Poopendyke! An amazing, improbable idea entered my head. Poopendyke!
* * * * * * *
The next day I was very busy, preparing for the journey by motor to the small station down the line where I was to meet Mrs. Titus and her sons. It seemed to me that every one who knew anything whatever about the arrangements went out of his way to fill my already rattle-brained head with advice. I was advised to be careful at least one hundred times; first in regard to the running of the car, then as to road directions, then as to the police, then as to the identity of the party I was to pick up; but more often than anything else, I was urged to be as expeditious as possible and to look out for my tires.
In order to avoid suspicion, I rented a big German touring car for a whole month, paying down a lump sum of twelve hundred marks in advance. On Thursday morning I took it out for a spin, driving it myself part of the time, giving the wheel to Britton the remainder.

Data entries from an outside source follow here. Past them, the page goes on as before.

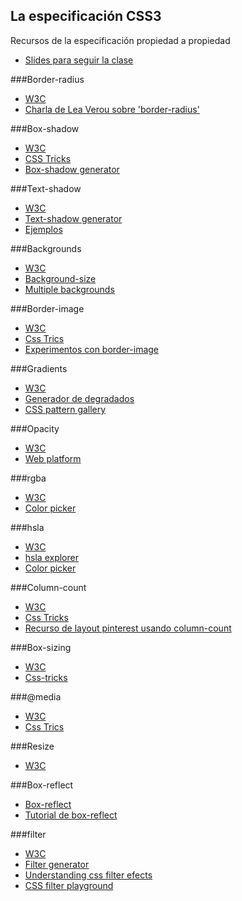 ## La especificación CSS3
Recursos de la especificación propiedad a propiedad
* [Slides para seguir la clase](http://apislidus.appspot.com/D31d#/)

###Border-radius
* [W3C](http://www.w3.org/TR/css3-background/#the-border-radius)
* [Charla de Lea Verou sobre 'border-radius'](http://vimeo.com/70171266)

###Box-shadow
* [W3C](http://www.w3.org/TR/css3-background/#box-shadow)
* [CSS Tricks](https://css-tricks.com/snippets/css/css-box-shadow/)
* [Box-shadow generator](http://www.cssmatic.com/box-shadow)

###Text-shadow
* [W3C](http://www.w3.org/Style/Examples/007/text-shadow.html )
* [Text-shadow generator](http://mothereffingtextshadow.com/)
* [Ejemplos](http://line25.com/wp-content/uploads/2010/text-shadow/demo/index.html)

###Backgrounds
* [W3C](http://www.w3.org/TR/css3-background/#backgrounds)
* [Background-size](https://css-tricks.com/almanac/properties/b/background-size/)
* [Multiple backgrounds](https://developer.mozilla.org/en-US/docs/Web/Guide/CSS/Using_multiple_backgrounds)

###Border-image
* [W3C](http://www.w3.org/TR/css3-background/#border-images)
* [Css Trics](http://css-tricks.com/almanac/properties/b/border-image/ )
* [Experimentos con border-image](http://www.norabrowndesign.com/css-experiments/border-image-anim.html)

###Gradients
* [W3C](http://dev.w3.org/csswg/css-images-3/#gradients)
* [Generador de degradados](http://www.colorzilla.com/gradient-editor/)
* [CSS pattern gallery](http://lea.verou.me/css3patterns/)

###Opacity
* [W3C](http://www.w3.org/TR/css3-color/#transparency)
* [Web platform](https://docs.webplatform.org/wiki/css/properties/opacity)

###rgba
* [W3C](http://www.w3.org/TR/css3-color/#rgba-color)
* [Color picker](http://color.hailpixel.com/)

###hsla
* [W3C](http://www.w3.org/TR/css3-color/#hsla-color) 
* [hsla explorer](http://css-tricks.com/examples/HSLaExplorer/) 
* [Color picker](http://color.hailpixel.com/)

###Column-count
* [W3C](http://www.w3.org/TR/2011/CR-css3multicol-20110412/#the-multi-column-model) 
* [Css Tricks](http://css-tricks.com/almanac/properties/c/columns/) 
* [Recurso de layout pinterest usando column-count](http://w3bits.com/labs/css-masonry/)

###Box-sizing
* [W3C](http://www.w3.org/TR/css3-ui/#box-sizing0)
* [Css-tricks](http://css-tricks.com/box-sizing/) 

###@media
* [W3C](http://www.w3.org/TR/css3-mediaqueries/#media0)
* [Css Trics](http://css-tricks.com/css-media-queries/)

###Resize
* [W3C](http://www.w3.org/TR/css3-ui/#resizing-amp-overflow)

###Box-reflect
* [Box-reflect](http://css-infos.net/property/-webkit-box-reflect)
* [Tutorial de box-reflect](http://www.xhtml-lab.com/css/create-reflection-effect-using-css3)

###filter
* [W3C](http://www.w3.org/TR/filter-effects/)
* [Filter generator](http://html5-demos.appspot.com/static/css/filters/index.html) 
* [Understanding css filter efects](http://www.html5rocks.com/en/tutorials/filters/understanding-css/)
* [CSS filter playground](http://bennettfeely.com/filters/)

(The year before I had toured Europe pretty extensively in a car of the same make, driving alternately with Britton, who besides being an excellent valet was a chauffeur of no mean ability, having served a London actress for two years or more, which naturally meant that he had been required to do a little of everything.)
We were to keep the car in a garage across the river, drive it ourselves, and pay for the up-keep. We were therefore quite free to come and go as we pleased, without the remotest chance of being questioned. In fact, I intimated that I might indulge in a good bit of joy-riding if the fine weather kept up.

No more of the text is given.